## Your assignment
The pictures stay out. Please retype every line below exactly.

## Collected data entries

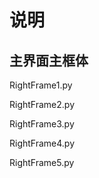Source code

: # 说明

## **主界面主框体**
RightFrame1.py

RightFrame2.py

RightFrame3.py

RightFrame4.py

RightFrame5.py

## Solution to the exercise
Source code

: # 说明

## **主界面主框体**
RightFrame1.py

RightFrame2.py

RightFrame3.py

RightFrame4.py

RightFrame5.py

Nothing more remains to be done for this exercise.